**Data to process:**
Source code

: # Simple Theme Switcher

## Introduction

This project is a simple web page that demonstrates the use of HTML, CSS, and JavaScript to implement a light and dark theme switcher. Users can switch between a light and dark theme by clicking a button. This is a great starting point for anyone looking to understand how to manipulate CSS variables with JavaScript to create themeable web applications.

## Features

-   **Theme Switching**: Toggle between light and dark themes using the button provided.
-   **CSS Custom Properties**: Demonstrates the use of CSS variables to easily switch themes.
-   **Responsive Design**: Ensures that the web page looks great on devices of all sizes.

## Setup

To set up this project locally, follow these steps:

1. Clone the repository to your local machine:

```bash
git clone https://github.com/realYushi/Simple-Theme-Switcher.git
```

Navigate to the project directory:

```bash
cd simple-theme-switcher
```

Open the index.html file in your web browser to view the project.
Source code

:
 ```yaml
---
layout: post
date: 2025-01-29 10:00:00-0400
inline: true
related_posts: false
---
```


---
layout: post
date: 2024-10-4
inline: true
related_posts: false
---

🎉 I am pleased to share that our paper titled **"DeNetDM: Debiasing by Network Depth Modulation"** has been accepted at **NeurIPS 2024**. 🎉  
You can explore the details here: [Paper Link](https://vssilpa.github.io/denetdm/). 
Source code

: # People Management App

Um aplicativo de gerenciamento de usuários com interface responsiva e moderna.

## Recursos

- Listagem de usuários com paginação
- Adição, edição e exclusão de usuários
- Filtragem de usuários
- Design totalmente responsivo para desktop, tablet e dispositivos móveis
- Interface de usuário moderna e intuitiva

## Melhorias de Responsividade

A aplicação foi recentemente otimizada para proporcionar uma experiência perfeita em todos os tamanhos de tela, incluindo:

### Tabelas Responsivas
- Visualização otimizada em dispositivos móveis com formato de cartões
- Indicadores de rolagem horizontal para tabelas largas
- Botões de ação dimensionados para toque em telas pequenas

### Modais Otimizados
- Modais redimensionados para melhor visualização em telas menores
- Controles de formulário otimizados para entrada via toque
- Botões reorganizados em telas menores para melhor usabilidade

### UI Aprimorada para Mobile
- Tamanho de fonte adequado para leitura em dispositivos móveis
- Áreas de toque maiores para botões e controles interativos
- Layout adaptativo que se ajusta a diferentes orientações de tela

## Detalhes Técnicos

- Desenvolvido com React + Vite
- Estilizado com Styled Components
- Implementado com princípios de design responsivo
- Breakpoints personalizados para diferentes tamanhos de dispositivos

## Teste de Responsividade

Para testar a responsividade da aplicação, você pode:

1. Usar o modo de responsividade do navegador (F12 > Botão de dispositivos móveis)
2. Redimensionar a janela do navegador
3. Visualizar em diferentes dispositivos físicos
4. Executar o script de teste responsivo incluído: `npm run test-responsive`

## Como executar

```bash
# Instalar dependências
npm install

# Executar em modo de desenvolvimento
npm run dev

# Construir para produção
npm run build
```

**Action item:**
Output the listing above exactly as it appears.

**Result:**
Source code

: # Simple Theme Switcher

## Introduction

This project is a simple web page that demonstrates the use of HTML, CSS, and JavaScript to implement a light and dark theme switcher. Users can switch between a light and dark theme by clicking a button. This is a great starting point for anyone looking to understand how to manipulate CSS variables with JavaScript to create themeable web applications.

## Features

-   **Theme Switching**: Toggle between light and dark themes using the button provided.
-   **CSS Custom Properties**: Demonstrates the use of CSS variables to easily switch themes.
-   **Responsive Design**: Ensures that the web page looks great on devices of all sizes.

## Setup

To set up this project locally, follow these steps:

1. Clone the repository to your local machine:

```bash
git clone https://github.com/realYushi/Simple-Theme-Switcher.git
```

Navigate to the project directory:

```bash
cd simple-theme-switcher
```

Open the index.html file in your web browser to view the project.
Source code

:
 ```yaml
---
layout: post
date: 2025-01-29 10:00:00-0400
inline: true
related_posts: false
---
```


---
layout: post
date: 2024-10-4
inline: true
related_posts: false
---

🎉 I am pleased to share that our paper titled **"DeNetDM: Debiasing by Network Depth Modulation"** has been accepted at **NeurIPS 2024**. 🎉  
You can explore the details here: [Paper Link](https://vssilpa.github.io/denetdm/). 
Source code

: # People Management App

Um aplicativo de gerenciamento de usuários com interface responsiva e moderna.

## Recursos

- Listagem de usuários com paginação
- Adição, edição e exclusão de usuários
- Filtragem de usuários
- Design totalmente responsivo para desktop, tablet e dispositivos móveis
- Interface de usuário moderna e intuitiva

## Melhorias de Responsividade

A aplicação foi recentemente otimizada para proporcionar uma experiência perfeita em todos os tamanhos de tela, incluindo:

### Tabelas Responsivas
- Visualização otimizada em dispositivos móveis com formato de cartões
- Indicadores de rolagem horizontal para tabelas largas
- Botões de ação dimensionados para toque em telas pequenas

### Modais Otimizados
- Modais redimensionados para melhor visualização em telas menores
- Controles de formulário otimizados para entrada via toque
- Botões reorganizados em telas menores para melhor usabilidade

### UI Aprimorada para Mobile
- Tamanho de fonte adequado para leitura em dispositivos móveis
- Áreas de toque maiores para botões e controles interativos
- Layout adaptativo que se ajusta a diferentes orientações de tela

## Detalhes Técnicos

- Desenvolvido com React + Vite
- Estilizado com Styled Components
- Implementado com princípios de design responsivo
- Breakpoints personalizados para diferentes tamanhos de dispositivos

## Teste de Responsividade

Para testar a responsividade da aplicação, você pode:

1. Usar o modo de responsividade do navegador (F12 > Botão de dispositivos móveis)
2. Redimensionar a janela do navegador
3. Visualizar em diferentes dispositivos físicos
4. Executar o script de teste responsivo incluído: `npm run test-responsive`

## Como executar

```bash
# Instalar dependências
npm install

# Executar em modo de desenvolvimento
npm run dev

# Construir para produção
npm run build
```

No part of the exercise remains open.